The two directors of ABC Holdings are A and B. However, the proposed restructure of the ABC Group intends to separate the ABC Group into two discrete business operations, with each director taking ownership of one each. Under the current structure, the wind-up of ABC Holdings will be limited by its shareholding in ABC V&V. Therefore, the demerger is proposed so that the underlying owners of ABC Holdings will hold a direct interest in ABC V&V (ie. as ABC Holdings will no longer hold an ownership interest in ABC V&V).

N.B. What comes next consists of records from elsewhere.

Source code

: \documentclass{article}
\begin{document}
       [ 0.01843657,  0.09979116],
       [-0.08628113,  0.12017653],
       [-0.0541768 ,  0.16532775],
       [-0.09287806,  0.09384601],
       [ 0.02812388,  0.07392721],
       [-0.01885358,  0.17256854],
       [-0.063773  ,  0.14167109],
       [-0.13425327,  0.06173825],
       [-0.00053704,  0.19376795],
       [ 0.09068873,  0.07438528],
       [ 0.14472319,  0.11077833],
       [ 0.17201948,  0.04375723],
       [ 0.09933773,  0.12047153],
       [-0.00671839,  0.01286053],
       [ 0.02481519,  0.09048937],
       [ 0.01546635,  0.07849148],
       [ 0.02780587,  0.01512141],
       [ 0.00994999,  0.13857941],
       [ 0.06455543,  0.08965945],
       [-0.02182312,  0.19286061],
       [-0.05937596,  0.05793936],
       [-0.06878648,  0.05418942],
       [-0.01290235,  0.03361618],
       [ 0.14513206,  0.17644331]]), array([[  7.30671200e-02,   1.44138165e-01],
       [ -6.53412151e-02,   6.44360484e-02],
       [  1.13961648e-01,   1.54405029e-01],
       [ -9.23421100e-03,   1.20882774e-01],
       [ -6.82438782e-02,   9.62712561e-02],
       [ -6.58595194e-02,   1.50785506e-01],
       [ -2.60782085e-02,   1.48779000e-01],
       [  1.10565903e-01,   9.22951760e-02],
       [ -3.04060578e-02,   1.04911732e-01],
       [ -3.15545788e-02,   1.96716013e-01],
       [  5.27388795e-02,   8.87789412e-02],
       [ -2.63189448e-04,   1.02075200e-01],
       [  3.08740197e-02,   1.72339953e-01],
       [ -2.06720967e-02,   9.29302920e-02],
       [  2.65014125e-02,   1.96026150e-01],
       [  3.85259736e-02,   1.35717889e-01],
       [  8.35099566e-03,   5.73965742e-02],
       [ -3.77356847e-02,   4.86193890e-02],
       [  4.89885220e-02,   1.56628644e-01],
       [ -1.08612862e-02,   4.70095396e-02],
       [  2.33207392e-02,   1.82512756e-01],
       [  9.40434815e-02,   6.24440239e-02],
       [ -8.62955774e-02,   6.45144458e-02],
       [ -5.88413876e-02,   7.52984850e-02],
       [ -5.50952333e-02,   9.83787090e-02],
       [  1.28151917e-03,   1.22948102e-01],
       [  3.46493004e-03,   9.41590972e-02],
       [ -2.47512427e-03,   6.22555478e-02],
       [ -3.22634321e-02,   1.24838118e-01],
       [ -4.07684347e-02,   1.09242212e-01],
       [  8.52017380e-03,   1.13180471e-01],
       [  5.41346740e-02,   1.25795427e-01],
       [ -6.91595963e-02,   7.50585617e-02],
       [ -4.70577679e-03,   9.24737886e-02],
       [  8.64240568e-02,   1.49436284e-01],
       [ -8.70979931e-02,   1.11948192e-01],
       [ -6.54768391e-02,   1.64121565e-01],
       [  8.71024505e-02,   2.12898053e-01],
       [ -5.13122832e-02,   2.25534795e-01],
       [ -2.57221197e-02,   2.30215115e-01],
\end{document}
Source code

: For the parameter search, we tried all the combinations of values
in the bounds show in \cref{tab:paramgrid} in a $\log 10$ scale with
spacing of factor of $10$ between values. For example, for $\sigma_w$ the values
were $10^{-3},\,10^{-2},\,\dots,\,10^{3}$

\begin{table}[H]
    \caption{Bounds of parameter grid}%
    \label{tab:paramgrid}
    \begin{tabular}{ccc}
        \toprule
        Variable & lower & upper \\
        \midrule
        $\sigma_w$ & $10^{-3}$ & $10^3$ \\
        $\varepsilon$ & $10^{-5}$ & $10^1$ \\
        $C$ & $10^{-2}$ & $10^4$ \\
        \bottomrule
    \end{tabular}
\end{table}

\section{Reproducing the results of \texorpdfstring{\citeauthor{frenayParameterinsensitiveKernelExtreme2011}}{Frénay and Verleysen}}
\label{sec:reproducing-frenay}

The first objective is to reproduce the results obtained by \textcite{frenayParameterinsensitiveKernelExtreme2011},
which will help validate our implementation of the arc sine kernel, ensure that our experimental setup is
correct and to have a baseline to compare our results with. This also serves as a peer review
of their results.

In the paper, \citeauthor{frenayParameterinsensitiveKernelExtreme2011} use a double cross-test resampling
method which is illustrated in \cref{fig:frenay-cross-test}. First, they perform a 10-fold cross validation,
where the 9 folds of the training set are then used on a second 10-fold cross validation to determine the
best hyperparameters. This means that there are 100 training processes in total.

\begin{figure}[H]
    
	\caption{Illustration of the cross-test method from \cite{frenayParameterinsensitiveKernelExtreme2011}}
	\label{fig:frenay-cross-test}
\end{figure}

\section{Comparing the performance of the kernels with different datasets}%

However, the above proposal is a long-term plan that is currently being considered. Immediately after the proposed demerger, it is envisaged that ABC Holdings will maintain its holding company status of the ABC Group with its subsidiaries whilst continuing its operations.
Further matters regarding the demerger
It is assumed that immediately after the distribution of property, the market value of the assets of ABC Holdings will exceed the total amount (as shown in its books of account) of its liabilities and share capital.
Following the demerger, the non-assessable, non-exempt dividend will be distributed to the respective trusts. The XX and YY trusts will not distribute the shares in ABC V&V to their respective beneficiaries.
There is no proposal for the sale of shares in ABC V&V by XX Trust and YY Trust following the demerger.
In the event of the winding-up of ABC V&V:
● all proceeds exceeding the original paid up capital will be fully assessable in the hands of the trustee/beneficiaries under section 47 of the ITAA 1997.
● The XX, YY and ZZ trusts will not treat the Liquidator’s dividend under section 47 as a return of capital; nor will they re-characterise such income received when it is distributed to their respective beneficiaries.
● Neither the XX and YY trusts nor their beneficiaries have carried forward tax losses at the date of this Ruling.
● No entity comprising the ABC Group, and the ABC V&V and ABC S&S group, will qualify for the small business tax concessions.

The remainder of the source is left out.